BEGIN

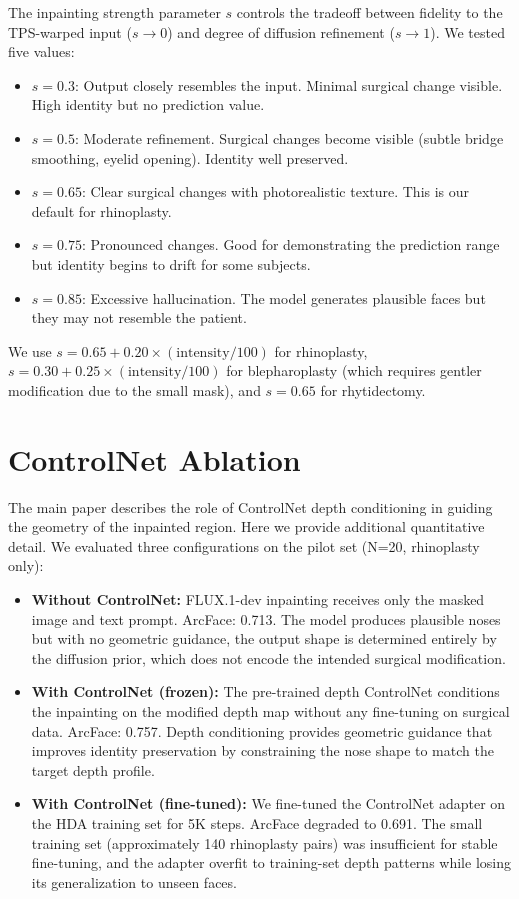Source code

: \documentclass[10pt,twocolumn,letterpaper]{article}
\begin{document}
The inpainting strength parameter $s$ controls the tradeoff between
fidelity to the TPS-warped input ($s \to 0$) and degree of diffusion
refinement ($s \to 1$). We tested five values:

\begin{itemize}
  \item $s = 0.3$: Output closely resembles the input. Minimal surgical
    change visible. High identity but no prediction value.
  \item $s = 0.5$: Moderate refinement. Surgical changes become visible
    (subtle bridge smoothing, eyelid opening). Identity well preserved.
  \item $s = 0.65$: Clear surgical changes with photorealistic texture.
    This is our default for rhinoplasty.
  \item $s = 0.75$: Pronounced changes. Good for demonstrating the
    prediction range but identity begins to drift for some subjects.
  \item $s = 0.85$: Excessive hallucination. The model generates
    plausible faces but they may not resemble the patient.
\end{itemize}

We use $s = 0.65 + 0.20 \times (\text{intensity}/100)$ for rhinoplasty,
$s = 0.30 + 0.25 \times (\text{intensity}/100)$ for blepharoplasty
(which requires gentler modification due to the small mask), and $s =
0.65$ for rhytidectomy.

\section{ControlNet Ablation}

The main paper describes the role of ControlNet depth conditioning in
guiding the geometry of the inpainted region. Here we provide additional
quantitative detail. We evaluated three configurations on the pilot set
(N=20, rhinoplasty only):

\begin{itemize}
  \item \textbf{Without ControlNet:} FLUX.1-dev inpainting receives only
    the masked image and text prompt. ArcFace: 0.713. The model produces
    plausible noses but with no geometric guidance, the output shape is
    determined entirely by the diffusion prior, which does not encode the
    intended surgical modification.
  \item \textbf{With ControlNet (frozen):} The pre-trained depth
    ControlNet conditions the inpainting on the modified depth map without
    any fine-tuning on surgical data. ArcFace: 0.757. Depth conditioning
    provides geometric guidance that improves identity preservation by
    constraining the nose shape to match the target depth profile.
  \item \textbf{With ControlNet (fine-tuned):} We fine-tuned the
    ControlNet adapter on the HDA training set for 5K steps. ArcFace
    degraded to 0.691. The small training set (approximately 140
    rhinoplasty pairs) was insufficient for stable fine-tuning, and the
    adapter overfit to training-set depth patterns while losing its
    generalization to unseen faces.
\end{itemize}
\end{document}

END

- **Your objective**:
Every line of the data above should be returned exactly, with the pictures removed.

- **Exercise answer**:
Source code

: \documentclass[10pt,twocolumn,letterpaper]{article}
\begin{document}
The inpainting strength parameter $s$ controls the tradeoff between
fidelity to the TPS-warped input ($s \to 0$) and degree of diffusion
refinement ($s \to 1$). We tested five values:

\begin{itemize}
  \item $s = 0.3$: Output closely resembles the input. Minimal surgical
    change visible. High identity but no prediction value.
  \item $s = 0.5$: Moderate refinement. Surgical changes become visible
    (subtle bridge smoothing, eyelid opening). Identity well preserved.
  \item $s = 0.65$: Clear surgical changes with photorealistic texture.
    This is our default for rhinoplasty.
  \item $s = 0.75$: Pronounced changes. Good for demonstrating the
    prediction range but identity begins to drift for some subjects.
  \item $s = 0.85$: Excessive hallucination. The model generates
    plausible faces but they may not resemble the patient.
\end{itemize}

We use $s = 0.65 + 0.20 \times (\text{intensity}/100)$ for rhinoplasty,
$s = 0.30 + 0.25 \times (\text{intensity}/100)$ for blepharoplasty
(which requires gentler modification due to the small mask), and $s =
0.65$ for rhytidectomy.

\section{ControlNet Ablation}

The main paper describes the role of ControlNet depth conditioning in
guiding the geometry of the inpainted region. Here we provide additional
quantitative detail. We evaluated three configurations on the pilot set
(N=20, rhinoplasty only):

\begin{itemize}
  \item \textbf{Without ControlNet:} FLUX.1-dev inpainting receives only
    the masked image and text prompt. ArcFace: 0.713. The model produces
    plausible noses but with no geometric guidance, the output shape is
    determined entirely by the diffusion prior, which does not encode the
    intended surgical modification.
  \item \textbf{With ControlNet (frozen):} The pre-trained depth
    ControlNet conditions the inpainting on the modified depth map without
    any fine-tuning on surgical data. ArcFace: 0.757. Depth conditioning
    provides geometric guidance that improves identity preservation by
    constraining the nose shape to match the target depth profile.
  \item \textbf{With ControlNet (fine-tuned):} We fine-tuned the
    ControlNet adapter on the HDA training set for 5K steps. ArcFace
    degraded to 0.691. The small training set (approximately 140
    rhinoplasty pairs) was insufficient for stable fine-tuning, and the
    adapter overfit to training-set depth patterns while losing its
    generalization to unseen faces.
\end{itemize}
\end{document}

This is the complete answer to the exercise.